# Task inputs
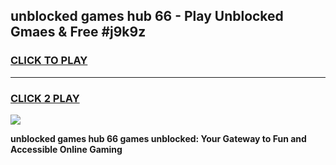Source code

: 
## unblocked games hub 66 - Play Unblocked Gmaes & Free #j9k9z
<h3>
<a href="https://premium.freeplayer.one?title=unblocked_games_hub_66&ref=03M">CLICK TO PLAY</a></h3>
<hr>

<h3>
<a href="https://premium.freeplayer.one?title=unblocked_games_hub_66&ref=03M">CLICK 2 PLAY</a>
  
</h3>

<a href="https://premium.freeplayer.one?title=unblocked_games_hub_66&ref=03M"><img src="https://clearcache.store/games.png"></a>


**unblocked games hub 66 games unblocked: Your Gateway to Fun and Accessible Online Gaming**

# Work order
The result should be a precise copy of all the entries, free of pictures.

# Result below
Source code

: 
## unblocked games hub 66 - Play Unblocked Gmaes & Free #j9k9z
<h3>
<a href="https://premium.freeplayer.one?title=unblocked_games_hub_66&ref=03M">CLICK TO PLAY</a></h3>
<hr>

<h3>
<a href="https://premium.freeplayer.one?title=unblocked_games_hub_66&ref=03M">CLICK 2 PLAY</a>
  
</h3>

<a href="https://premium.freeplayer.one?title=unblocked_games_hub_66&ref=03M"><img src="https://clearcache.store/games.png"></a>


**unblocked games hub 66 games unblocked: Your Gateway to Fun and Accessible Online Gaming**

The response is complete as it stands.